### Assignment
Each line of the listing that includes "created" should be reported.

──────

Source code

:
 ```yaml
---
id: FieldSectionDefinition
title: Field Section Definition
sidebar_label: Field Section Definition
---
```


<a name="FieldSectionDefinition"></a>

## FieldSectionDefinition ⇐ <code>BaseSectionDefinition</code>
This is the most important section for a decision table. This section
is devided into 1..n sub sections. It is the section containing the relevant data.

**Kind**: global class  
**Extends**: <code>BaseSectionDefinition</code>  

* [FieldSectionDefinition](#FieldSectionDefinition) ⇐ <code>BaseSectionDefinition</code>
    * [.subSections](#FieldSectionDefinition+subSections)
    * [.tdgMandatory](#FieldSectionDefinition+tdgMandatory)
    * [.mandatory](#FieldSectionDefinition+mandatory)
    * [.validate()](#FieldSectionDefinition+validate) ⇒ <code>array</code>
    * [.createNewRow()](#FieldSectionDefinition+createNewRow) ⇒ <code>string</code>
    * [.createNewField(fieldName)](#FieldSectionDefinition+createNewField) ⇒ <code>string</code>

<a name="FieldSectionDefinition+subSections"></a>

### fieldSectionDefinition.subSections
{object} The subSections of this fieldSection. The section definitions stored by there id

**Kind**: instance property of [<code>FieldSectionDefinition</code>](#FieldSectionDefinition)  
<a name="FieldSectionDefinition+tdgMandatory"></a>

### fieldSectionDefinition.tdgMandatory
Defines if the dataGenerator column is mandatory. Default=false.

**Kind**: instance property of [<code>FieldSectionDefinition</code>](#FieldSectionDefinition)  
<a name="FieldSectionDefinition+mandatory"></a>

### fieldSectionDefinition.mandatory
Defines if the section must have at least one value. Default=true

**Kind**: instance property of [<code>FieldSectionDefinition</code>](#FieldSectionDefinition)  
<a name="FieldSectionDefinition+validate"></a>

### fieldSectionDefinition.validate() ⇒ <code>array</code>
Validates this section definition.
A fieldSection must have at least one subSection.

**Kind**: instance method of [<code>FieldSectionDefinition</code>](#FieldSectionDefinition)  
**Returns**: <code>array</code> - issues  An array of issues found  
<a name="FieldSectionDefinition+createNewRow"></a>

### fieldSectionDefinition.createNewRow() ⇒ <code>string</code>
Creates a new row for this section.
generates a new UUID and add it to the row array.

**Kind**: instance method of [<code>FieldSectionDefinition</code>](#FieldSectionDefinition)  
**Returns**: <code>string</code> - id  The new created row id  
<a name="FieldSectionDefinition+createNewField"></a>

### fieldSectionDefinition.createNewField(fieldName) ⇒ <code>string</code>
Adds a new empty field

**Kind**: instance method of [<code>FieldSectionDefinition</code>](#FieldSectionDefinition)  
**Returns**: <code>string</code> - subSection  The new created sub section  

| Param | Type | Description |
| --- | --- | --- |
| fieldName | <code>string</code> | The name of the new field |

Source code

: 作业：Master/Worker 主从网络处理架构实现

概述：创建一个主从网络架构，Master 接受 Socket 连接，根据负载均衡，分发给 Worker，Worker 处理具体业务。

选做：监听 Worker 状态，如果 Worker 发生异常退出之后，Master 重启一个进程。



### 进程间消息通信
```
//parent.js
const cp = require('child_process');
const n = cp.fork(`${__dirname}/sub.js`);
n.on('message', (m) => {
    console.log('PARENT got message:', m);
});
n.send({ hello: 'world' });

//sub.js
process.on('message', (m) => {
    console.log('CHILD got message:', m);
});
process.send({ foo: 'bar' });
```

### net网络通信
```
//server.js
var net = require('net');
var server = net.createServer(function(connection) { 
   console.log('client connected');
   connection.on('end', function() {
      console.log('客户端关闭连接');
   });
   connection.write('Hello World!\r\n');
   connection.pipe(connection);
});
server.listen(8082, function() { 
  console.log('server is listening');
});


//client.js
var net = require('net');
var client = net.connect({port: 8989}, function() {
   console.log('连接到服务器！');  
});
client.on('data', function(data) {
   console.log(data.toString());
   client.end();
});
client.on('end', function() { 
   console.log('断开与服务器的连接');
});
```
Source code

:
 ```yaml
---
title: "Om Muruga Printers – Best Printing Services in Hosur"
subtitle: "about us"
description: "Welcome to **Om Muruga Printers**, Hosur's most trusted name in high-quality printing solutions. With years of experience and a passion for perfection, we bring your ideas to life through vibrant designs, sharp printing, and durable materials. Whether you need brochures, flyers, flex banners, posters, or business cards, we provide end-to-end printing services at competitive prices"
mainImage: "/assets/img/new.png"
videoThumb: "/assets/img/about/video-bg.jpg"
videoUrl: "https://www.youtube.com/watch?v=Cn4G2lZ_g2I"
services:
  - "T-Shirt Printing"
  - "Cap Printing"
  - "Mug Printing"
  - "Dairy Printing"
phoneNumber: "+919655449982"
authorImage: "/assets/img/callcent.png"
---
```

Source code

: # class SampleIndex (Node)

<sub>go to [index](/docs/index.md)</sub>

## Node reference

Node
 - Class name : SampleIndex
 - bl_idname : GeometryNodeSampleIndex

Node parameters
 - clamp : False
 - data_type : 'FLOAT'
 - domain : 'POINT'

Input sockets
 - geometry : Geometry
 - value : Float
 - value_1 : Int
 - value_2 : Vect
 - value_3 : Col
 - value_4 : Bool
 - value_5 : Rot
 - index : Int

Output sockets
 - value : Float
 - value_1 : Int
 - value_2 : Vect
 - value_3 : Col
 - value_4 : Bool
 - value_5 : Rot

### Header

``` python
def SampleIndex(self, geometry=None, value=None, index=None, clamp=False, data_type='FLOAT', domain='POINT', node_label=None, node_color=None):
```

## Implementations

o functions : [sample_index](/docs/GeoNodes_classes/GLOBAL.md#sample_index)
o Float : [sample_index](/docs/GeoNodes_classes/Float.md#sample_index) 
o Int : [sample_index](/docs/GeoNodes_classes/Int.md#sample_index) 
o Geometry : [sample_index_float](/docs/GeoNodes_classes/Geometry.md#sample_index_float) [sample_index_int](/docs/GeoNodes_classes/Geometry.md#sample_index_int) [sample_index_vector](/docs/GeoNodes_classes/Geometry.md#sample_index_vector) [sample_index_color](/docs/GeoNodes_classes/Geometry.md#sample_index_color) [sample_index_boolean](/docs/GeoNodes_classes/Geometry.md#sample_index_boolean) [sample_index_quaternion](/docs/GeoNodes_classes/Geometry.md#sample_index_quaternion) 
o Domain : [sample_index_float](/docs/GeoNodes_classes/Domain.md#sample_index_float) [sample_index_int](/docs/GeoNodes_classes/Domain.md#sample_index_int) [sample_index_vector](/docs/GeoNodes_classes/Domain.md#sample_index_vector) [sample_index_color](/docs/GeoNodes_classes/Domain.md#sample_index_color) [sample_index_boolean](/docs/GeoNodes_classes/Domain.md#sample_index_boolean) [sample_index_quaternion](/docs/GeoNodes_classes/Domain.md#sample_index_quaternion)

──────

### Result of the task
**Returns**: <code>string</code> - id  The new created row id  
**Returns**: <code>string</code> - subSection  The new created sub section  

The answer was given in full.